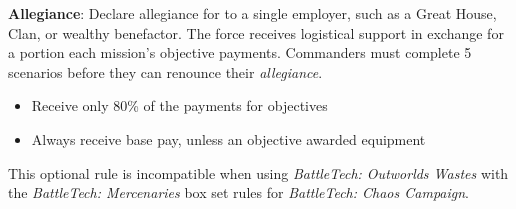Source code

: \item {\bfseries Allegiance}: Declare allegiance for to a single employer, such as a Great House, Clan, or wealthy benefactor.
The force receives logistical support in exchange for a portion each mission's objective payments.
Commanders must complete 5 scenarios before they can renounce their \emph{allegiance}.

\begin{itemize}

\item Receive only 80\% of the payments for objectives

\item Always receive base pay, unless an objective awarded equipment

\end{itemize}

This optional rule is incompatible when using \emph{BattleTech: Outworlds Wastes} with the \emph{BattleTech: Mercenaries} box set rules for \emph{BattleTech: Chaos Campaign}. 
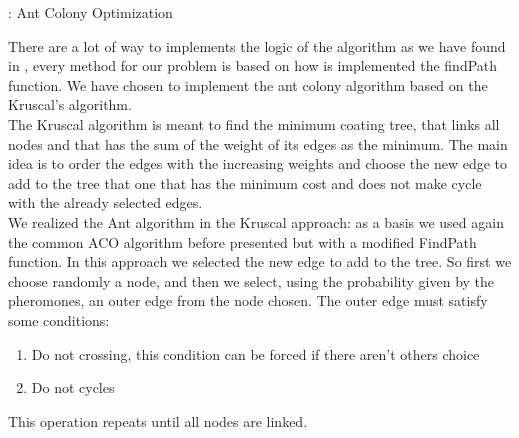 \begin{algorithm}
\caption{: Ant Colony Optimization} \label{alg:Ant}
\begin{algorithmic} 
\REPEAT
{}
\end{algorithmic}
\end{algorithm}

There are a lot of way to implements the logic of the algorithm as we have found in \cite{nedlin2017ant}, every method for our problem is based on how is implemented the findPath function. We have chosen to implement the ant colony algorithm based on the Kruscal’s algorithm. \\
The Kruscal algorithm \cite{kruskal1956shortest} is meant to find the minimum coating tree, that links all nodes and that has the sum of the weight of its edges as the minimum. The main idea is to order the edges with the increasing weights and choose the new edge to add to the tree that one that has the minimum cost and does not make cycle with the already selected edges.\\
We realized the Ant algorithm in the Kruscal approach: as a basis we used again the common ACO algorithm before presented but with a modified FindPath function. In this approach we selected the new edge to add to the tree. So first we choose randomly a node, and then we select, using the probability given by the pheromones, an outer edge from the node chosen. The outer edge must satisfy some conditions:
\begin{enumerate}
\setlength{\parskip}{0pt}
\setlength{\itemsep}{0pt plus 1pt}
\item Do not crossing, this condition can be forced if there aren’t others choice
\item Do not cycles
\end{enumerate}
This operation repeats until all nodes are linked.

◆ **PROBLEM**
Start at the first line and set down all of the data exactly, passing over the pictures.

◆ **EXERCISE SOLUTION**
Source code

: \item {\bfseries Allegiance}: Declare allegiance for to a single employer, such as a Great House, Clan, or wealthy benefactor.
The force receives logistical support in exchange for a portion each mission's objective payments.
Commanders must complete 5 scenarios before they can renounce their \emph{allegiance}.

\begin{itemize}

\item Receive only 80\% of the payments for objectives

\item Always receive base pay, unless an objective awarded equipment

\end{itemize}

This optional rule is incompatible when using \emph{BattleTech: Outworlds Wastes} with the \emph{BattleTech: Mercenaries} box set rules for \emph{BattleTech: Chaos Campaign}. 
 \begin{algorithm}
\caption{: Ant Colony Optimization} \label{alg:Ant}
\begin{algorithmic} 
\REPEAT
{}
\end{algorithmic}
\end{algorithm}

There are a lot of way to implements the logic of the algorithm as we have found in \cite{nedlin2017ant}, every method for our problem is based on how is implemented the findPath function. We have chosen to implement the ant colony algorithm based on the Kruscal’s algorithm. \\
The Kruscal algorithm \cite{kruskal1956shortest} is meant to find the minimum coating tree, that links all nodes and that has the sum of the weight of its edges as the minimum. The main idea is to order the edges with the increasing weights and choose the new edge to add to the tree that one that has the minimum cost and does not make cycle with the already selected edges.\\
We realized the Ant algorithm in the Kruscal approach: as a basis we used again the common ACO algorithm before presented but with a modified FindPath function. In this approach we selected the new edge to add to the tree. So first we choose randomly a node, and then we select, using the probability given by the pheromones, an outer edge from the node chosen. The outer edge must satisfy some conditions:
\begin{enumerate}
\setlength{\parskip}{0pt}
\setlength{\itemsep}{0pt plus 1pt}
\item Do not crossing, this condition can be forced if there aren’t others choice
\item Do not cycles
\end{enumerate}
This operation repeats until all nodes are linked.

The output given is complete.